決定的だったのが、95年3月20日。営団地下鉄(現在の東京メトロ)構内に神経ガス・サリンを大量散布するという、空前にして絶後のテロ行為、世にいう「地下鉄サリン事件」を起こしたことにより、世間ははっきりと認知したのです。彼らはイチ宗教団体という枠組みから著しく逸脱した存在なのだ、と。

そんなサリン事件の喧騒も冷めやらぬ、95年5月7日と14日。オウム真理教特集を2週続けて放送していたTBSの『報道特集』という番組で、麻原彰晃と教団最高幹部である上祐史浩の顔のアップ、加えて血の付着したナイフのアップなど、計16カットが一瞬だけ挿入されていたことが判明します。

郵政省から厳重注意を受けたTBS


この一件は、同年6月9日に放送された日本テレビ系列のニュース番組の告発により明らかになったのですが、当然、オウムに対して過剰な恐怖心を抱いていた世間からは激しいバッシングが飛びました。この批判に対してTBS側は「番組テーマを際立たせる1つの映像表現」と説明したものの、非難は収まらず。
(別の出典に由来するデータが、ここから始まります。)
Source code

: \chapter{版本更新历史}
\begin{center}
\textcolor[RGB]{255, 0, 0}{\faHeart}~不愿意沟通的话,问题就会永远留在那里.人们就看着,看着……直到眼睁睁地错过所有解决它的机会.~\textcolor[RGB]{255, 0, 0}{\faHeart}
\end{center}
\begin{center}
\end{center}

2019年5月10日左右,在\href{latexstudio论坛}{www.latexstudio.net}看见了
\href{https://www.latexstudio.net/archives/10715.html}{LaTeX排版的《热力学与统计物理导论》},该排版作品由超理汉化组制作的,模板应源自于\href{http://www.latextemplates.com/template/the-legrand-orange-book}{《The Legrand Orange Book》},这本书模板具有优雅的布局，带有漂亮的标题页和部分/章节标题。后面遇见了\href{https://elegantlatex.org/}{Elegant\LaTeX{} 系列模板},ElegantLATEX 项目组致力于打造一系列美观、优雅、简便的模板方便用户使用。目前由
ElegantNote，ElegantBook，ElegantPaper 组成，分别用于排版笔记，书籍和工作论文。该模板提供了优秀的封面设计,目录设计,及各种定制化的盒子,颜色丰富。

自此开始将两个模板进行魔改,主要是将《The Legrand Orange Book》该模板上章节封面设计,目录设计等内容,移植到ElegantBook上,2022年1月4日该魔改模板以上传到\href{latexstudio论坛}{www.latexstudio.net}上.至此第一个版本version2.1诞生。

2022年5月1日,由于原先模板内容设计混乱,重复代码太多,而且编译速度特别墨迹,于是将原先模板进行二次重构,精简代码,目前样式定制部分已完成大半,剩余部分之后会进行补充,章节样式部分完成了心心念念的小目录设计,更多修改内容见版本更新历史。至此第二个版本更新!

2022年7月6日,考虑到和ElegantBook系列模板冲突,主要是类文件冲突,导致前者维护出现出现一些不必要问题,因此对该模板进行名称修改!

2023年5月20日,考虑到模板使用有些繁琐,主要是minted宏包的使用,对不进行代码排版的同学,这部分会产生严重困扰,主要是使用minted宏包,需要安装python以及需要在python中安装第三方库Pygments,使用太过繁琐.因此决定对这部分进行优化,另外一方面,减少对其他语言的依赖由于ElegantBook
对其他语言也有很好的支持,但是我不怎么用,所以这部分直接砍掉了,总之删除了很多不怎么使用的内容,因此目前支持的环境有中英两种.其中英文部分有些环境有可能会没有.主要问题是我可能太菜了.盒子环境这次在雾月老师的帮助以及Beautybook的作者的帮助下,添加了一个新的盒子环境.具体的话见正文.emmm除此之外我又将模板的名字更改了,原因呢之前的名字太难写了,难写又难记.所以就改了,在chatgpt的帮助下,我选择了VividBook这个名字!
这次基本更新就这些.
その後、同局は、郵政省から厳重注意を受け、「視聴者が感知出来ない映像使用はアンフェアであった」と言葉を改めて謝罪することになったのでした。

アニメ『シティーハンター3』でも麻原彰晃の写真が…


実はこの一件が発覚する前の1989年12月24日、日本テレビ系列で放送されたアニメ『シティーハンター3』でも、麻原彰晃の写真が1カット挿入されていたのですが、それはあくまで当時新興宗教として話題になっていた同教団・教祖への好奇心からくる遊び心でやっていたに過ぎない事案でした。
アニメ業界では、ビデオ録画してスロー再生した視聴者のみが分かる、こうしたファンサービス的な意図なしのサブリミナルを昔からよく行っていたといいます。反面、「番組テーマを際立たせる」「映像表現」という意図的な演出としてサブリミナルが使用されたのは、TBSの『報道特集』が日本の放送史上初。

以降、サブリミナルに対して、世間からは厳しい目が向けられるようになりました。効果のほどは明確には定かではありませんが、少し不気味に感じる一件でした。